Thursday, Aug. 5, 2004 | 10:05 a.m.
Former U.S. Sen. Richard Bryan fondly recalls 40 years ago when he and his wife managed the Ramona Apartments at 1905 Fairfield Ave. for Las Vegas pioneer Pete Peccole. What is now Meadows Village was a vibrant, young community in those days.
Then came the urban blight of the 1970s that resulted in the then-rundown, stark area being tagged with unflattering names such as "The Naked City." Cleanup efforts in the past 20 years have made the crime-ridden area lined with Art Deco-style apartments tolerable, but it remains less than desirable, officials say.
But Bryan, who has returned to his law practice, has joined forces with others, including Meadows Village property owner Andrew Fonfa, to try to revitalize the old neighborhood with two 39-story twin towers at a cost of $300 million to $400 million. The towers will serve as the "gateway to the southern end of the city," Bryan said.
Each tower of the Sahara Avenue Condominiums at Sahara and Fairfield avenues, when built out in a period that could take as long as three years, will feature 404 condominium units with the 655-square-foot studios selling for $275,000 and the luxurious penthouses going for an estimated $1 million, said Steve Fink, commercial real estate broker for the project.

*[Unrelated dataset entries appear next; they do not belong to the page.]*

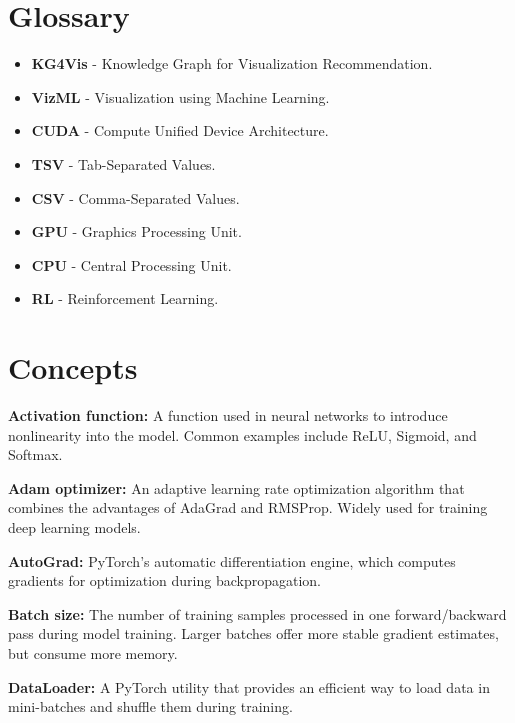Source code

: \section{Glossary}

\begin{itemize}
    \item \textbf{KG4Vis} - Knowledge Graph for Visualization Recommendation.
    \item \textbf{VizML} - Visualization using Machine Learning.
    \item \textbf{CUDA} - Compute Unified Device Architecture.
    \item \textbf{TSV} - Tab-Separated Values.
    \item \textbf{CSV} - Comma-Separated Values.
    \item \textbf{GPU} - Graphics Processing Unit.
    \item \textbf{CPU} - Central Processing Unit.
    \item \textbf{RL} - Reinforcement Learning.
\end{itemize}
\vspace{18.0cm}

\section{Concepts}

\vspace{0.3cm}
\noindent\textbf{Activation function:} A function used in neural networks to introduce nonlinearity into the model. Common examples include ReLU, Sigmoid, and Softmax.

\vspace{0.3cm}
\noindent\textbf{Adam optimizer:} An adaptive learning rate optimization algorithm that combines the advantages of AdaGrad and RMSProp. Widely used for training deep learning models.

\vspace{0.3cm}
\noindent\textbf{AutoGrad:} PyTorch’s automatic differentiation engine, which computes gradients for optimization during backpropagation.

\vspace{0.3cm}
\noindent\textbf{Batch size:} The number of training samples processed in one forward/backward pass during model training. Larger batches offer more stable gradient estimates, but consume more memory.

\vspace{0.3cm}
\noindent\textbf{DataLoader:} A PyTorch utility that provides an efficient way to load data in mini-batches and shuffle them during training.

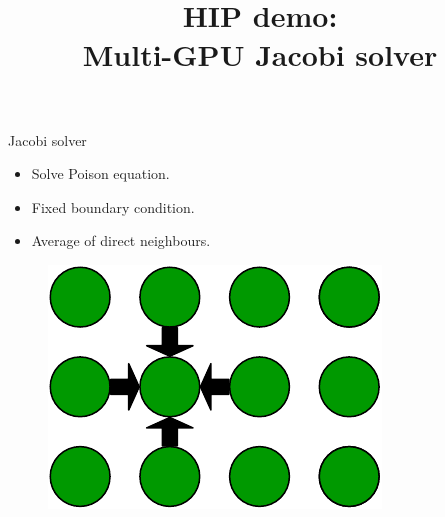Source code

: \documentclass[aspectratio=169]{beamer}
\title[Your Short Title]{HIP demo: \\ Multi-GPU Jacobi solver}
\begin{document}
\begin{frame}
  \titlepage
\end{frame}

\begin{frame}{Jacobi solver}
\begin{itemize}
    \item Solve Poison equation.
    \item Fixed boundary condition.
    \item Average of direct neighbours.
\end{itemize}
\begin{figure}[hb!]
    \centering
    \includegraphics[scale=0.5]{figs/jacobi.pdf}
    \label{fig:my_label}
\end{figure}
\end{frame}
\end{document}
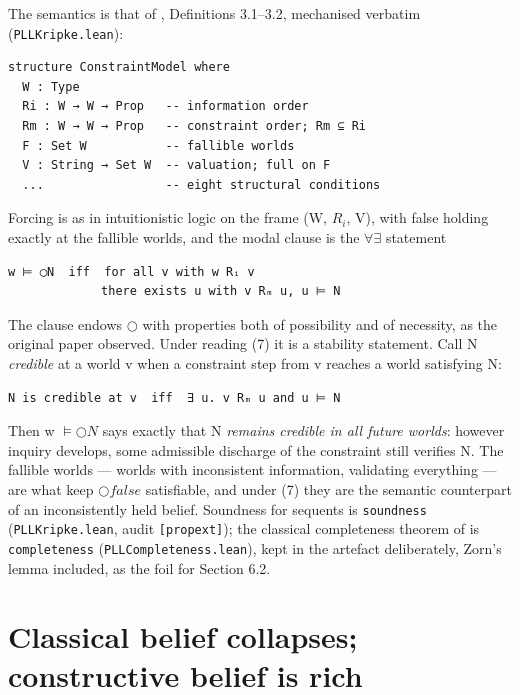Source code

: The semantics is that of \cite{FairtloughMendler1997}, Definitions 3.1--3.2, mechanised
verbatim (\texttt{PLLKripke.lean}):

\begin{lstlisting}
structure ConstraintModel where
  W : Type
  Ri : W → W → Prop   -- information order
  Rm : W → W → Prop   -- constraint order; Rm ⊆ Ri
  F : Set W           -- fallible worlds
  V : String → Set W  -- valuation; full on F
  ...                 -- eight structural conditions
\end{lstlisting}

Forcing is as in intuitionistic logic on the frame (W, \ensuremath{R_{i}}, V), with
false holding exactly at the fallible worlds, and the modal clause is
the \ensuremath{\forall\exists} statement

\begin{lstlisting}
w ⊨ ◯N  iff  for all v with w Rᵢ v
             there exists u with v Rₘ u, u ⊨ N
\end{lstlisting}

The clause endows \ensuremath{\bigcirc} with properties both of possibility and of
necessity, as the original paper observed. Under reading (7) it is a
stability statement. Call N \emph{credible} at a world v when a
constraint step from v reaches a world satisfying N:

\begin{lstlisting}
N is credible at v  iff  ∃ u. v Rₘ u and u ⊨ N
\end{lstlisting}

Then w \ensuremath{\vDash \bigcirc N} says exactly that N \emph{remains credible in all
future worlds}: however inquiry develops, some admissible discharge of
the constraint still verifies N. The
fallible worlds --- worlds with inconsistent information, validating
everything --- are what keep \ensuremath{\bigcirc\mathit{false}} satisfiable, and under (7) they are
the semantic counterpart of an inconsistently held belief. Soundness for sequents is
\texttt{soundness} (\texttt{PLLKripke.lean}, audit \texttt{[propext]}); the classical
completeness theorem of \cite[\S4]{FairtloughMendler1997} is \texttt{completeness}
(\texttt{PLLCompleteness.lean}), kept in the artefact deliberately, Zorn's
lemma included, as the foil for Section 6.2.

\section{Classical belief collapses; constructive belief is rich}\label{3-classical-belief-collapses-constructive-belief-is-rich}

It will be the first significant residential development in the area since the 1950s, Bryan said.
"This is one of the great challenges and will create a catalyst for redevelopment of the entire area," Bryan said Wednesday after pitching the idea to the Las Vegas City Council, which approved the special use permit and the site development plan review with 5-0 votes. Councilmen Larry Brown and Gary Reese were absent during the vote.
"This is very exciting," Las Vegas Mayor Oscar Goodman said of the project to be built by SP Sahara Development Limited Liability Company.

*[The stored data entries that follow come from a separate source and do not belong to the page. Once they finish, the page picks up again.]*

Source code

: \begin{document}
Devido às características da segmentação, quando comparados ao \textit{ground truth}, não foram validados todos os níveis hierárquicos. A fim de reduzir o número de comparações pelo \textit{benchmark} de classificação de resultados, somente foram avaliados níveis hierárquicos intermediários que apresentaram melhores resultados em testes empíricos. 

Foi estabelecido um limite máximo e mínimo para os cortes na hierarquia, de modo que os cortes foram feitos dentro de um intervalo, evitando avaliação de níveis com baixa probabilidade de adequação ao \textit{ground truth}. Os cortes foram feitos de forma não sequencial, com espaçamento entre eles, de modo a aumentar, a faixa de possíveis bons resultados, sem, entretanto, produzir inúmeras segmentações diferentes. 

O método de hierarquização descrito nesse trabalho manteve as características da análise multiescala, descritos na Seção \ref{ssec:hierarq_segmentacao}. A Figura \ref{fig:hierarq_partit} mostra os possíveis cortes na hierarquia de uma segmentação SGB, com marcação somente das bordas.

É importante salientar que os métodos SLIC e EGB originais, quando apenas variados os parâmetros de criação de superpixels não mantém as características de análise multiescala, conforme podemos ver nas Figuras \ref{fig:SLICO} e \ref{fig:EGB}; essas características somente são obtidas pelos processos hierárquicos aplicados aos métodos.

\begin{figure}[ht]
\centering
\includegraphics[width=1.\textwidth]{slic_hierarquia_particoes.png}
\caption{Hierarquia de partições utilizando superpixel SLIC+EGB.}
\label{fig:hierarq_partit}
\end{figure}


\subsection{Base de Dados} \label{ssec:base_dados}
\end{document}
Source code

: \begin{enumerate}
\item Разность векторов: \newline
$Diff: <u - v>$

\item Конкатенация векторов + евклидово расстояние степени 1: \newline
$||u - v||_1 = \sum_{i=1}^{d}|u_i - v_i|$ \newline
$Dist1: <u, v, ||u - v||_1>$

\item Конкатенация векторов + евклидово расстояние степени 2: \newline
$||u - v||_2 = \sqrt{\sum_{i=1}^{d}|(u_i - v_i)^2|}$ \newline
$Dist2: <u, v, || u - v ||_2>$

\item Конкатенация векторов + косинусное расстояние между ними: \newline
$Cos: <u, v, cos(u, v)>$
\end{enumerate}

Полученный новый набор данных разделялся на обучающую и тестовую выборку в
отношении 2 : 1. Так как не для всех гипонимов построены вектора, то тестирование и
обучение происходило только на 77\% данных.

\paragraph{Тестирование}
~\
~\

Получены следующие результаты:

Councilwoman Janet Moncrief, in whose ward the twin towers are slated to be built, said she expects the project will "help Meadows Village unbelievably."
No taxpayer funds will be used to offset any costs of the redevelopment project that will be built on nearly four acres near the Sahara Hotel, the developers said.

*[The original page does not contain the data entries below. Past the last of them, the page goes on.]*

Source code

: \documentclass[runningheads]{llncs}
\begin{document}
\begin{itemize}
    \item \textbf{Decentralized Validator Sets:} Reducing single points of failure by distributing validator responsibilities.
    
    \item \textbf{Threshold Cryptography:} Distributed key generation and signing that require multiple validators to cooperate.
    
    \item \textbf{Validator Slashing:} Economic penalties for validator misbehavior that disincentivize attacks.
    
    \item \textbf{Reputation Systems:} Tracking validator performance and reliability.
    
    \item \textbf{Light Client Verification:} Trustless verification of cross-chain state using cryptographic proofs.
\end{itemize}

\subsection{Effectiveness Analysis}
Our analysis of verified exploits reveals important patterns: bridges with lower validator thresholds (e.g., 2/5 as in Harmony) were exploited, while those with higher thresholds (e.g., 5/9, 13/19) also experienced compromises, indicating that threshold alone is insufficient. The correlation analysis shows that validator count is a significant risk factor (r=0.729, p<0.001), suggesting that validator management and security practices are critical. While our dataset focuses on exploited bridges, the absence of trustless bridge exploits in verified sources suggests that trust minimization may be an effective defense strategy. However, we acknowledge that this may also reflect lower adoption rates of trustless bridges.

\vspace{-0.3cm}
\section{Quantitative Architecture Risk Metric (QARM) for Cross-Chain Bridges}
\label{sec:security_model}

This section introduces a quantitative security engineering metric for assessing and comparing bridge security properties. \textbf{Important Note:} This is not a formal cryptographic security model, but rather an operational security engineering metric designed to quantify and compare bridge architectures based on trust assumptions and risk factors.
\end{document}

The project will include not only medium density and high density residential units but also commercial zoning that will include shops and restaurants at the base of the towers, the developers said.
It is an urban village design that is similar to what is planned for the 61 acres of former railroad property just west of Downtown Las Vegas.
Bryan said that with rising property values, developers today have to get as much use as possible out of a strip of land, even proposing projects that years ago were unthinkable in the Las Vegas market in areas once thought impossible to resurrect.
Fonfa, who long has owned the property upon which the project will be built, said he initially thought of building a hotel-casino on the site, but changed his mind after talking to Goodman and other city officials.
"This is what the city wanted as part of its plan for residential living," he said, noting that he believes his towers will forever change the Las Vegas skyline. "The configuration will be for the project to face down the Strip with fabulous views of the Strip."
Fink said the project is expected to break ground in the first quarter of 2005 and it will take 21 to 23 months to build each tower, with construction on the second tower beginning six months after the first.
Bryan said: "People forget that 40 years ago, Meadows Village was a thriving neighborhood, where many of the Strip workers and showgirls used to live because it was close to where they worked. It can be a thriving area again."
In other items action on new residential projects, the City Council:
Approved a special use permit and site development plan for the Liberty Towers, a $35 million, 21-story building with parking and first-floor cafes, at 1801 Las Vegas Blvd. South, on the southern edge of downtown below the Arts District. It is the first local project by developer, Harvard Securities of Australia, which plans other buildings along Las Vegas Boulevard. Liberty Towers will feature 116 apartments, 18 condominiums and retail on 0.68 of an acre.
Approved a resolution transferring $19.8 million from its private activity bond funds to Meta Housing Corporation of California to construct the Golden Age Senior Apartments, 326 units of low-cost housing, at the Northeast corner of Main Street and Bonanza Road. Meta Housing official Robert Buente said the project is expected to break ground in the second quarter of 2005. Rents will be based on 60 percent of the median income for that area. Also, the City Council directed staff to send the remaining $14.6 million in the fund to the State Housing Division for future use at the city's discretion.